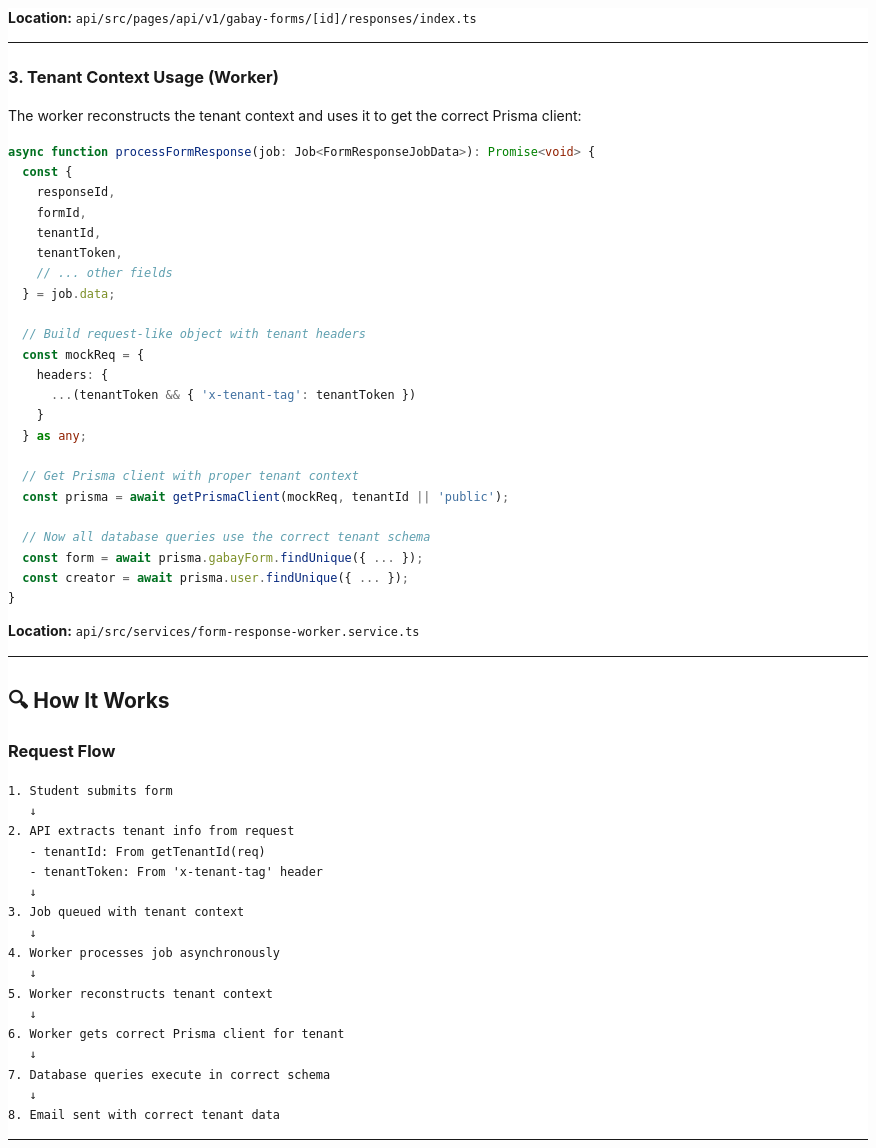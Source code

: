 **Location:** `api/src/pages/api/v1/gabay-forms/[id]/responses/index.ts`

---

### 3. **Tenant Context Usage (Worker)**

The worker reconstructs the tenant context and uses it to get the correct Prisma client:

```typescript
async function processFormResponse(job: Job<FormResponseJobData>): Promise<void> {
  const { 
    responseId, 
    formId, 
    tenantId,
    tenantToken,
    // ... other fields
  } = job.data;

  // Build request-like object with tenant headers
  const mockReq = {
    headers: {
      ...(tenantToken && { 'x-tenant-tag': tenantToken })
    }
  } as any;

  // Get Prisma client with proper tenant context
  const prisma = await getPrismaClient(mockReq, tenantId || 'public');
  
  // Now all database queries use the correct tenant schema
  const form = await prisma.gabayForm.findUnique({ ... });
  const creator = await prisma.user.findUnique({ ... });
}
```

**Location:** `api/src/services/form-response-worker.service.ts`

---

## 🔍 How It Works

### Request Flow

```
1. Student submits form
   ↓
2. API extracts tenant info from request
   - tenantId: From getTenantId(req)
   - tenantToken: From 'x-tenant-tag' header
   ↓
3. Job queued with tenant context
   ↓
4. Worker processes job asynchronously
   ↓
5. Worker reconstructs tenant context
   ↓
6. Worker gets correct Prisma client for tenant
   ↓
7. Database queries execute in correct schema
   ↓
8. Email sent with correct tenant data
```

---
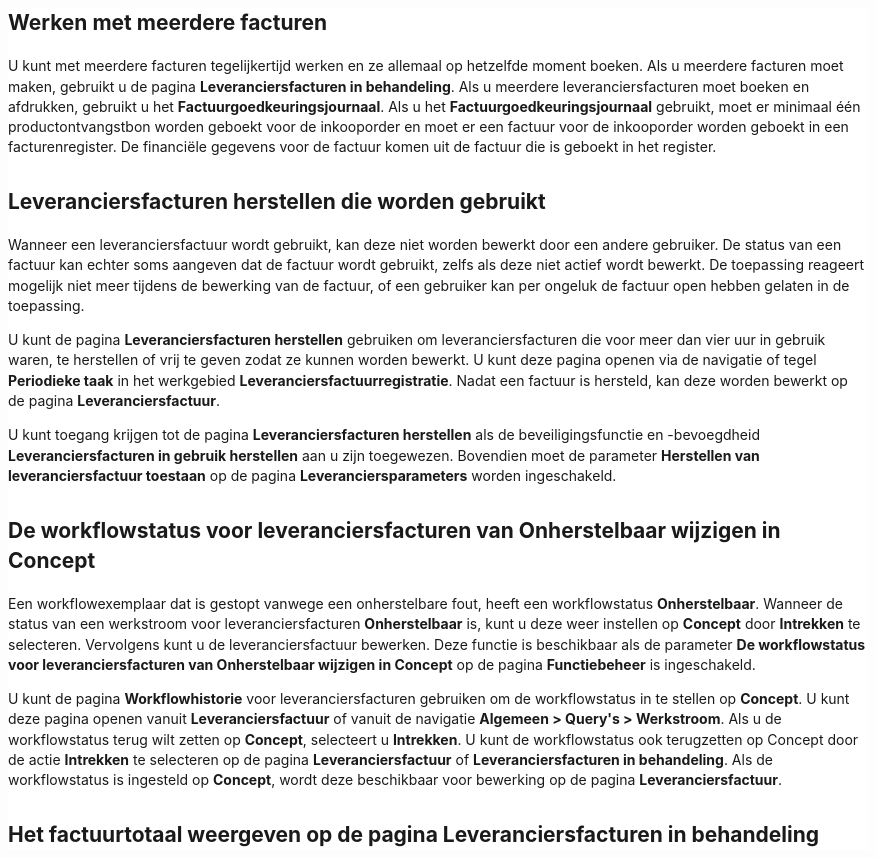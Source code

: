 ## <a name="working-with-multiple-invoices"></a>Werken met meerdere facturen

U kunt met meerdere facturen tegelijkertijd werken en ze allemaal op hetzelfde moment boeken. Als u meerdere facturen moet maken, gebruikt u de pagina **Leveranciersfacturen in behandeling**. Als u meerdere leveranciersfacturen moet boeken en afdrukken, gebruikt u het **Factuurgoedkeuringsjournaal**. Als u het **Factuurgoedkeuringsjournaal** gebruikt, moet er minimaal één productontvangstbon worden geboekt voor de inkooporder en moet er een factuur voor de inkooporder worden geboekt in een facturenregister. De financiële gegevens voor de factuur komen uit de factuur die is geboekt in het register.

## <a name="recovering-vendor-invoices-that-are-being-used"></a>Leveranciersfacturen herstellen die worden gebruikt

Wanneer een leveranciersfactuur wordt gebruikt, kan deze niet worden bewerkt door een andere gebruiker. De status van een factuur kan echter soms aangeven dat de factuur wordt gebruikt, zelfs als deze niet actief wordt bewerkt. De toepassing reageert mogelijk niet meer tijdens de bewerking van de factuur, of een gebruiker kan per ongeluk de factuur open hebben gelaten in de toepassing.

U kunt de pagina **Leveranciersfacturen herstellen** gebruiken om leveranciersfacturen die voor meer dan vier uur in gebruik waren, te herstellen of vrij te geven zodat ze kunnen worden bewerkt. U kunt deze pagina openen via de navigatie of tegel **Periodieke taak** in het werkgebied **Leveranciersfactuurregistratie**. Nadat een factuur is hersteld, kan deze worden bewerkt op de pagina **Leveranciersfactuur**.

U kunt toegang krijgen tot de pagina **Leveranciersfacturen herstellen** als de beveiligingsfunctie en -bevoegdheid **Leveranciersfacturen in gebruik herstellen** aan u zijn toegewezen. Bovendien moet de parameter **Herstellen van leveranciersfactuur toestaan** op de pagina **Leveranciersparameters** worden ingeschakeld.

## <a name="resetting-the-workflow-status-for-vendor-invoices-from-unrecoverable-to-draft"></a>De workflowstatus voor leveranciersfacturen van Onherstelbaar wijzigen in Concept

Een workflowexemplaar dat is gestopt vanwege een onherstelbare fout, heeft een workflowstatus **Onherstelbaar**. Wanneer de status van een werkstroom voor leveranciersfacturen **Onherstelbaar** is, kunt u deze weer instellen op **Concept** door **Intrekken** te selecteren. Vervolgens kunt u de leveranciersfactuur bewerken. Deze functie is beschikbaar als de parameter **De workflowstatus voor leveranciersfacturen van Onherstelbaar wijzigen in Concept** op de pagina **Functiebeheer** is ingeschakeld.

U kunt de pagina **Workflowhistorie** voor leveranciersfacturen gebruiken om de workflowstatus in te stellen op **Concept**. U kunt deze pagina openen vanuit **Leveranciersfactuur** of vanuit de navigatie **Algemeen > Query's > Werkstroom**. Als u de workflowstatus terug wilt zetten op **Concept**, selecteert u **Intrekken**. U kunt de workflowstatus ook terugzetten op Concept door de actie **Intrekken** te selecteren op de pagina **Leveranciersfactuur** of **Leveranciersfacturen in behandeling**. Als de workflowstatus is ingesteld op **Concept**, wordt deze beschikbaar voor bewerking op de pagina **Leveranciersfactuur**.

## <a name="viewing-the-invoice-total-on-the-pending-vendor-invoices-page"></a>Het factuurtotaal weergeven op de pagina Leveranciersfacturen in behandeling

Assignment: Reproduce the records above exactly, leaving out every picture they contain.

Answer box:
Source code

: **Location:** `api/src/pages/api/v1/gabay-forms/[id]/responses/index.ts`

---

### 3. **Tenant Context Usage (Worker)**

The worker reconstructs the tenant context and uses it to get the correct Prisma client:

```typescript
async function processFormResponse(job: Job<FormResponseJobData>): Promise<void> {
  const { 
    responseId, 
    formId, 
    tenantId,
    tenantToken,
    // ... other fields
  } = job.data;

  // Build request-like object with tenant headers
  const mockReq = {
    headers: {
      ...(tenantToken && { 'x-tenant-tag': tenantToken })
    }
  } as any;

  // Get Prisma client with proper tenant context
  const prisma = await getPrismaClient(mockReq, tenantId || 'public');
  
  // Now all database queries use the correct tenant schema
  const form = await prisma.gabayForm.findUnique({ ... });
  const creator = await prisma.user.findUnique({ ... });
}
```

**Location:** `api/src/services/form-response-worker.service.ts`

---

## 🔍 How It Works

### Request Flow

```
1. Student submits form
   ↓
2. API extracts tenant info from request
   - tenantId: From getTenantId(req)
   - tenantToken: From 'x-tenant-tag' header
   ↓
3. Job queued with tenant context
   ↓
4. Worker processes job asynchronously
   ↓
5. Worker reconstructs tenant context
   ↓
6. Worker gets correct Prisma client for tenant
   ↓
7. Database queries execute in correct schema
   ↓
8. Email sent with correct tenant data
```

---
Source code

: ## <a name="working-with-multiple-invoices"></a>Werken met meerdere facturen

U kunt met meerdere facturen tegelijkertijd werken en ze allemaal op hetzelfde moment boeken. Als u meerdere facturen moet maken, gebruikt u de pagina **Leveranciersfacturen in behandeling**. Als u meerdere leveranciersfacturen moet boeken en afdrukken, gebruikt u het **Factuurgoedkeuringsjournaal**. Als u het **Factuurgoedkeuringsjournaal** gebruikt, moet er minimaal één productontvangstbon worden geboekt voor de inkooporder en moet er een factuur voor de inkooporder worden geboekt in een facturenregister. De financiële gegevens voor de factuur komen uit de factuur die is geboekt in het register.

## <a name="recovering-vendor-invoices-that-are-being-used"></a>Leveranciersfacturen herstellen die worden gebruikt

Wanneer een leveranciersfactuur wordt gebruikt, kan deze niet worden bewerkt door een andere gebruiker. De status van een factuur kan echter soms aangeven dat de factuur wordt gebruikt, zelfs als deze niet actief wordt bewerkt. De toepassing reageert mogelijk niet meer tijdens de bewerking van de factuur, of een gebruiker kan per ongeluk de factuur open hebben gelaten in de toepassing.

U kunt de pagina **Leveranciersfacturen herstellen** gebruiken om leveranciersfacturen die voor meer dan vier uur in gebruik waren, te herstellen of vrij te geven zodat ze kunnen worden bewerkt. U kunt deze pagina openen via de navigatie of tegel **Periodieke taak** in het werkgebied **Leveranciersfactuurregistratie**. Nadat een factuur is hersteld, kan deze worden bewerkt op de pagina **Leveranciersfactuur**.

U kunt toegang krijgen tot de pagina **Leveranciersfacturen herstellen** als de beveiligingsfunctie en -bevoegdheid **Leveranciersfacturen in gebruik herstellen** aan u zijn toegewezen. Bovendien moet de parameter **Herstellen van leveranciersfactuur toestaan** op de pagina **Leveranciersparameters** worden ingeschakeld.

## <a name="resetting-the-workflow-status-for-vendor-invoices-from-unrecoverable-to-draft"></a>De workflowstatus voor leveranciersfacturen van Onherstelbaar wijzigen in Concept

Een workflowexemplaar dat is gestopt vanwege een onherstelbare fout, heeft een workflowstatus **Onherstelbaar**. Wanneer de status van een werkstroom voor leveranciersfacturen **Onherstelbaar** is, kunt u deze weer instellen op **Concept** door **Intrekken** te selecteren. Vervolgens kunt u de leveranciersfactuur bewerken. Deze functie is beschikbaar als de parameter **De workflowstatus voor leveranciersfacturen van Onherstelbaar wijzigen in Concept** op de pagina **Functiebeheer** is ingeschakeld.

U kunt de pagina **Workflowhistorie** voor leveranciersfacturen gebruiken om de workflowstatus in te stellen op **Concept**. U kunt deze pagina openen vanuit **Leveranciersfactuur** of vanuit de navigatie **Algemeen > Query's > Werkstroom**. Als u de workflowstatus terug wilt zetten op **Concept**, selecteert u **Intrekken**. U kunt de workflowstatus ook terugzetten op Concept door de actie **Intrekken** te selecteren op de pagina **Leveranciersfactuur** of **Leveranciersfacturen in behandeling**. Als de workflowstatus is ingesteld op **Concept**, wordt deze beschikbaar voor bewerking op de pagina **Leveranciersfactuur**.

## <a name="viewing-the-invoice-total-on-the-pending-vendor-invoices-page"></a>Het factuurtotaal weergeven op de pagina Leveranciersfacturen in behandeling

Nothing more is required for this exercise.